This healthier version of the Chinese takeout favorite has just the right amount of sweetness plus a hint of heat from the ginger. Baking allows all of the flavors to meld beautifully. Serve with brown basmati rice and Grilled Asparagus (page 70).
Targeted Side Effects: Fatigue, wound healing
A good source of vitamin C
Calories: 330; Total Fat: 8 g; Saturated Fat: 2 g; Total Carbohydrates: 46 g; Fiber: 2 g; Protein: 18 g
1 pound skinless and boneless chicken thighs or breasts, cut into quarters
2 bell peppers, cut into chunks
1 (10-ounce) can of pineapple chunks, drained, with juice reserved
cup water
3 tablespoons white or rice vinegar
1 tablespoon tamari or Bragg’s Liquid Aminos
1½ tablespoons diced fresh ginger or crystallized ginger
½ cup honey or ¼ cup agave syrup and ¼ cup honey
3 tablespoons arrowroot
2 tablespoons sliced almonds
Preheat oven to 350°F
1. Wash chicken and arrange in baking dish. Add peppers and pineapple on top and around chicken.

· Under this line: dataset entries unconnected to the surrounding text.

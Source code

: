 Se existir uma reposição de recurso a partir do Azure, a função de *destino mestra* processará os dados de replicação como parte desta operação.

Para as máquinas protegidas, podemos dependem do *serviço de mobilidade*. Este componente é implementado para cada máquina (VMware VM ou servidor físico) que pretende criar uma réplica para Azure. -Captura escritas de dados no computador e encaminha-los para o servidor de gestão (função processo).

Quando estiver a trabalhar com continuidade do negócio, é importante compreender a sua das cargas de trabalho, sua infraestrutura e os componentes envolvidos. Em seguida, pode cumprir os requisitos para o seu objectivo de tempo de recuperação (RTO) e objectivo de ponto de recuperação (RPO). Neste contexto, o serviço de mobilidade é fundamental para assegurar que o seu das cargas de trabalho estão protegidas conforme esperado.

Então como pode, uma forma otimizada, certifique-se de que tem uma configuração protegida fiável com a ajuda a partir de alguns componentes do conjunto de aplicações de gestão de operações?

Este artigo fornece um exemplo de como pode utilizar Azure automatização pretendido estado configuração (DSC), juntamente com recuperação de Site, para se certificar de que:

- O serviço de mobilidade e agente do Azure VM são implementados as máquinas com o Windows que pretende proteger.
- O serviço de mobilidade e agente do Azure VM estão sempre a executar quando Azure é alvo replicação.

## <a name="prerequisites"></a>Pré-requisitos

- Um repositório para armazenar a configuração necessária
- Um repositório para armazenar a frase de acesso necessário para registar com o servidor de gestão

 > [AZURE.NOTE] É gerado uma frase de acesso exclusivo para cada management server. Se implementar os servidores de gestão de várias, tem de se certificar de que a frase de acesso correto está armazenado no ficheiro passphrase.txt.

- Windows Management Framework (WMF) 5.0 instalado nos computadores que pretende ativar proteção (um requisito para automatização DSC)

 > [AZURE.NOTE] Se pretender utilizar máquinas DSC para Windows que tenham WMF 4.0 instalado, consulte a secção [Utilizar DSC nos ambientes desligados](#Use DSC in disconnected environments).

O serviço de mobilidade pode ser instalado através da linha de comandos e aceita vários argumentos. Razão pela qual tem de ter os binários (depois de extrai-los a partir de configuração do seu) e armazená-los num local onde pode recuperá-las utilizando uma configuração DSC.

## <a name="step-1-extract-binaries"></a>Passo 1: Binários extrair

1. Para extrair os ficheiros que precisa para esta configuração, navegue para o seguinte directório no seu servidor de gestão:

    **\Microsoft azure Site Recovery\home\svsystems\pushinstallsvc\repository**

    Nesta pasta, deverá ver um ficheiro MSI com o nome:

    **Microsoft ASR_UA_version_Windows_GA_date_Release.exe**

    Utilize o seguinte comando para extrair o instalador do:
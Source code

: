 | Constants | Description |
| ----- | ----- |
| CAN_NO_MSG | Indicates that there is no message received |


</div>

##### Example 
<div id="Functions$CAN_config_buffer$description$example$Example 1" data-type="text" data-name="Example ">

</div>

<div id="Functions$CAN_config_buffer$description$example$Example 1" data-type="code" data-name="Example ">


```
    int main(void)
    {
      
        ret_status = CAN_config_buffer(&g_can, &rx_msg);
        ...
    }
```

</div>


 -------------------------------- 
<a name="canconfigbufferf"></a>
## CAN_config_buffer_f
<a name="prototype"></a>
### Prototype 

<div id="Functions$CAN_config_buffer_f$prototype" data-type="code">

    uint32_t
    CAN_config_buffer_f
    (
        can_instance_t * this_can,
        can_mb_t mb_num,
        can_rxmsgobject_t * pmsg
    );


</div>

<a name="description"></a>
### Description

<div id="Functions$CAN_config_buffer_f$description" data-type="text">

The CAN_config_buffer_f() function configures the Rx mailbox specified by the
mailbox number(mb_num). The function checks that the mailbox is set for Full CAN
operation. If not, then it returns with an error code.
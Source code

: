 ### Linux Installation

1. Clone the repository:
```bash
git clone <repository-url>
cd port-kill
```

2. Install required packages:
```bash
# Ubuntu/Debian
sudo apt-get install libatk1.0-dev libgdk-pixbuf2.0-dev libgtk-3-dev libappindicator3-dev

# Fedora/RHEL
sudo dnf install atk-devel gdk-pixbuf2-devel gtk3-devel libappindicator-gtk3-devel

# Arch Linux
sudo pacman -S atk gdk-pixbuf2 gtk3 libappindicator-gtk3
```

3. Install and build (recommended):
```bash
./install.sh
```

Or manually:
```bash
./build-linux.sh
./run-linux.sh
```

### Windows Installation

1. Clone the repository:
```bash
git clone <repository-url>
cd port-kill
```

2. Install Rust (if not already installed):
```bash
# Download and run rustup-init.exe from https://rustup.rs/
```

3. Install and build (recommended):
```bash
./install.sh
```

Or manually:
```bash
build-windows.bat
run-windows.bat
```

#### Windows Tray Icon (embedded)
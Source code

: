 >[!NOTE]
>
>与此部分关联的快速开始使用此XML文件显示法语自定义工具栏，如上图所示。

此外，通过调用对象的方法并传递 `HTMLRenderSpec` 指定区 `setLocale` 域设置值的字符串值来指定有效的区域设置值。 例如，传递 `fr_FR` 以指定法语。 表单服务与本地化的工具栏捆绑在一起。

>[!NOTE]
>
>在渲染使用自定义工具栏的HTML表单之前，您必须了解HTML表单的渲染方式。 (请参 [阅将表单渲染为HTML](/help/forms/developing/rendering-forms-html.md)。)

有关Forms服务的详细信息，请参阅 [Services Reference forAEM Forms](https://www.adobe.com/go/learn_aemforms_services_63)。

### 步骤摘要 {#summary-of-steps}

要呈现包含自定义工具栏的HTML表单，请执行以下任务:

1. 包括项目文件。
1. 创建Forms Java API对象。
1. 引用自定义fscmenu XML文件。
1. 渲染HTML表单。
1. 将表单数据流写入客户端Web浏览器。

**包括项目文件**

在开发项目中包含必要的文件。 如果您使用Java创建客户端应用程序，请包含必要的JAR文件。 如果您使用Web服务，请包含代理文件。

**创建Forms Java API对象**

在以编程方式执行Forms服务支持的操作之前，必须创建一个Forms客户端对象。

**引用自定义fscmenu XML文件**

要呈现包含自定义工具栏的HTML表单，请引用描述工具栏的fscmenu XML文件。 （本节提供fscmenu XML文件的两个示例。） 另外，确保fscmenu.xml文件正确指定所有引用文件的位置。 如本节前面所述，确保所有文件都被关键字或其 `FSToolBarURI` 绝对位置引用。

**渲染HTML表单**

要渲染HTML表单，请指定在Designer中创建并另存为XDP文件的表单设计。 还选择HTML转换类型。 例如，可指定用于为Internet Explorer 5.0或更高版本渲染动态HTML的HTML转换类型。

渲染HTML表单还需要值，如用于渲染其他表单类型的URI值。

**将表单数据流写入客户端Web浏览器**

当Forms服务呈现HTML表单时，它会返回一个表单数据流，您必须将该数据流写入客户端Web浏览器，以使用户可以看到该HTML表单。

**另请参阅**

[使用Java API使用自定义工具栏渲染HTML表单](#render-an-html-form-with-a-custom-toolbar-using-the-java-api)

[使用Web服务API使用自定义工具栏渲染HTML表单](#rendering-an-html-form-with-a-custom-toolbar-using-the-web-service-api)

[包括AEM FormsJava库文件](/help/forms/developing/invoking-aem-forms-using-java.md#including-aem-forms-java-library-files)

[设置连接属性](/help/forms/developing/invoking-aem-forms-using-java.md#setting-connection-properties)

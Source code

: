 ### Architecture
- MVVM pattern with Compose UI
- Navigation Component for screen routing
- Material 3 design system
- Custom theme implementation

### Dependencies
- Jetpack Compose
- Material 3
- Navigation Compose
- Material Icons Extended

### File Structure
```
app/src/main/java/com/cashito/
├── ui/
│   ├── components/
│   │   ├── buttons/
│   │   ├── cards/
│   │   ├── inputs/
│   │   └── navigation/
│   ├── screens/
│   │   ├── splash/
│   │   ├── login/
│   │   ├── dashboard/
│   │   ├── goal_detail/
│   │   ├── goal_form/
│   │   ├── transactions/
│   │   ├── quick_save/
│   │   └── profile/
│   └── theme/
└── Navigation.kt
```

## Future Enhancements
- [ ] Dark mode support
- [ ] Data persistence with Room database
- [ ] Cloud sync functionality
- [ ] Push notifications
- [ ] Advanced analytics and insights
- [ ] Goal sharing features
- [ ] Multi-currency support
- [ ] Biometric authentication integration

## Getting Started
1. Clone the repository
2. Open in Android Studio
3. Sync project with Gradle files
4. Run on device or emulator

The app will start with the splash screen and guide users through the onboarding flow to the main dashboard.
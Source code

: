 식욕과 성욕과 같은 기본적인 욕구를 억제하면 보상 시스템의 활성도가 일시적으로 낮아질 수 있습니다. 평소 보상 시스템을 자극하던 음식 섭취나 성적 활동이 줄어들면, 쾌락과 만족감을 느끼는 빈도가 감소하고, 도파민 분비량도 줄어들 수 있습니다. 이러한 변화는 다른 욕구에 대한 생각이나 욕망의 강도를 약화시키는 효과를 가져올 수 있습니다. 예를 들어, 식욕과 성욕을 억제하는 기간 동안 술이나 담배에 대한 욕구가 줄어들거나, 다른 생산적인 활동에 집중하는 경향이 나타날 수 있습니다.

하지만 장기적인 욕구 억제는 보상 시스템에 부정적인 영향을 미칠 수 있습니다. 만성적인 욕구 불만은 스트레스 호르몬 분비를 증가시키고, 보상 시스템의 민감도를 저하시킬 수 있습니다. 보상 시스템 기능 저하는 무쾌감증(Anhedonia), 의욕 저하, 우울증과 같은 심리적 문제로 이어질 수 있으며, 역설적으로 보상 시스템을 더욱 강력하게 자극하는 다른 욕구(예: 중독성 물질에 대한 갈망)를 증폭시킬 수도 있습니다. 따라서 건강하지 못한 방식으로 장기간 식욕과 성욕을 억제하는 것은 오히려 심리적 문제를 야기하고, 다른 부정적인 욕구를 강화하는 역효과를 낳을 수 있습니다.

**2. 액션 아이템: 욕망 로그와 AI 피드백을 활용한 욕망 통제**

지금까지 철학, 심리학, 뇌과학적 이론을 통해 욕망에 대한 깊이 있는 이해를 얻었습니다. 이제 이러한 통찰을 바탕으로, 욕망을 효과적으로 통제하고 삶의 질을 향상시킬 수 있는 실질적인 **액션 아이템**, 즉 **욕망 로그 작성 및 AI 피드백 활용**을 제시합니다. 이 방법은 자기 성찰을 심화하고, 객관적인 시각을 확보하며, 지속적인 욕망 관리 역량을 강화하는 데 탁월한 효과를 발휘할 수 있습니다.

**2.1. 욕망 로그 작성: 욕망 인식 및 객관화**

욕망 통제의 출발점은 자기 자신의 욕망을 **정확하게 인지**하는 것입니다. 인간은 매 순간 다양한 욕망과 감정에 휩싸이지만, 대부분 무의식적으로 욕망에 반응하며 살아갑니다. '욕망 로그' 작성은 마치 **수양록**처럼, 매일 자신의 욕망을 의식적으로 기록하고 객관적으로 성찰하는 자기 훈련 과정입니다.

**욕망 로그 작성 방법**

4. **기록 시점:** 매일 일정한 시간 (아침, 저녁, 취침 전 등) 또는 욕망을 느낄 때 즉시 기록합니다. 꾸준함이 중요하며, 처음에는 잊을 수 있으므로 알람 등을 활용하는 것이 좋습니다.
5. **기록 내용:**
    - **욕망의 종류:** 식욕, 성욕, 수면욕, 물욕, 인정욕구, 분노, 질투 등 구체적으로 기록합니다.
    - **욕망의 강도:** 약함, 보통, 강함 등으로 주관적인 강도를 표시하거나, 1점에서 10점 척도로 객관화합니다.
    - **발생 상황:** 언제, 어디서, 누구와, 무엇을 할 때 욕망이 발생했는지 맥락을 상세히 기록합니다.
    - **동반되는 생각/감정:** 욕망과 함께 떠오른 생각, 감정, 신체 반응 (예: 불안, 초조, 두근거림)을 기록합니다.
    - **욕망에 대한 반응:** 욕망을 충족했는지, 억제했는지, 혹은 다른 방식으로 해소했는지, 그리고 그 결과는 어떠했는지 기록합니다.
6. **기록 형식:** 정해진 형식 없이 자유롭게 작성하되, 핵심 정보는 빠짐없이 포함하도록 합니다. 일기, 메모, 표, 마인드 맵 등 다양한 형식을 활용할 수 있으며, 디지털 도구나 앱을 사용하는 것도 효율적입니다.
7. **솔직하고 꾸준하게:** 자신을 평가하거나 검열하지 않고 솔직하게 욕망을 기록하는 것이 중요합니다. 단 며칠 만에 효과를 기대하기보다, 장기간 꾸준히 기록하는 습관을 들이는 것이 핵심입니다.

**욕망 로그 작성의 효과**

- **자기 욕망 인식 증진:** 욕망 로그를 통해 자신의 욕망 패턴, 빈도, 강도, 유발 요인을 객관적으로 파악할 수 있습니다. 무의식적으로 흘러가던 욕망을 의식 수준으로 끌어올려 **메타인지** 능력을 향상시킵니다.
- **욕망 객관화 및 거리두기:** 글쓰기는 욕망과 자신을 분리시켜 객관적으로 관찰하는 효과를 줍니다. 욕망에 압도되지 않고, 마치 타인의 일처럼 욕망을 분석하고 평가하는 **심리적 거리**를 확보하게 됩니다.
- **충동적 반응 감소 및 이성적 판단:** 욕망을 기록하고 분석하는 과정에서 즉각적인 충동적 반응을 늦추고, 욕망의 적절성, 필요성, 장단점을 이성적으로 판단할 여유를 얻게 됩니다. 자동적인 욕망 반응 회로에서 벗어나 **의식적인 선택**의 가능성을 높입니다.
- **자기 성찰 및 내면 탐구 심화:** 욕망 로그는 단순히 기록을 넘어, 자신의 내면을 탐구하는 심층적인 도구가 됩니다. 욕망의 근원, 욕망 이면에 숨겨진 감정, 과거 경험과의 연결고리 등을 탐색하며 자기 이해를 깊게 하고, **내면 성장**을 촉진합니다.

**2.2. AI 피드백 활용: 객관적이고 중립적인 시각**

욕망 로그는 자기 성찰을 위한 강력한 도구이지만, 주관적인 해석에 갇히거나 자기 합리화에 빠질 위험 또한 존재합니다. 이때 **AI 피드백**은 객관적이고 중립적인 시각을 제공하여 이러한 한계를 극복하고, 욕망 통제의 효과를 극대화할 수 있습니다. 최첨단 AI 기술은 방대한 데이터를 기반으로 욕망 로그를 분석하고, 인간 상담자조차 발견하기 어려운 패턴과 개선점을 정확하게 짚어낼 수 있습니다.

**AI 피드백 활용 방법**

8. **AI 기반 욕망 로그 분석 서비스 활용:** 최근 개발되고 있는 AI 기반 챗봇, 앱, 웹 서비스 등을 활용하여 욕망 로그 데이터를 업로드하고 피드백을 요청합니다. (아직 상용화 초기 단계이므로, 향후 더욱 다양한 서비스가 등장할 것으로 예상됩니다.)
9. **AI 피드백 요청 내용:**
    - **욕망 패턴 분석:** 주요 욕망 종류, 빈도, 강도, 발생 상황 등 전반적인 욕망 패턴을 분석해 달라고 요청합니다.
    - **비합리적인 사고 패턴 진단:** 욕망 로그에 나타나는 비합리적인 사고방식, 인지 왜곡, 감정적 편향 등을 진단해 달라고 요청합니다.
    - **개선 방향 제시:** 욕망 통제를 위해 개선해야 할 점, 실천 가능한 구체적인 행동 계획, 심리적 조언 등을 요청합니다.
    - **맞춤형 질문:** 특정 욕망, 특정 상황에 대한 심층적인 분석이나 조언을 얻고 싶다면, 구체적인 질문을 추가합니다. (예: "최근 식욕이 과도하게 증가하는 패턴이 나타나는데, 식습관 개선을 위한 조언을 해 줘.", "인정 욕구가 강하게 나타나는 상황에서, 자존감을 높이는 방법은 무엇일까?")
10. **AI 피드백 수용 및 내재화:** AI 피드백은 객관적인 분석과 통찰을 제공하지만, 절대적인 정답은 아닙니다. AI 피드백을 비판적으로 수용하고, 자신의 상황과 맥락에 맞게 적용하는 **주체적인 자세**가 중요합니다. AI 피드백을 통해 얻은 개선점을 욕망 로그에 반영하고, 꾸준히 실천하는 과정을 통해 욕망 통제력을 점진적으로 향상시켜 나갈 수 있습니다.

2. In a bowl, combine pineapple juice, water, vinegar, tamari or Bragg’s, ginger, and honey or honey/agave mixture.
3. Add arrowroot to a pot. Place over medium heat and slowly add pineapple juice mixture, whisking continuously. Cook until sweet and sour sauce thickens.
4. Pour 1 cup sauce over chicken, peppers, and pineapple. Cover tightly with foil and cook for 35 to 45 minutes until chicken is done.
5. Sprinkle with almonds and serve with remaining sauce.
Health Tip 101: Pineapple contains the enzyme bromelain, a natural anti-inflammatory. It also aids digestion.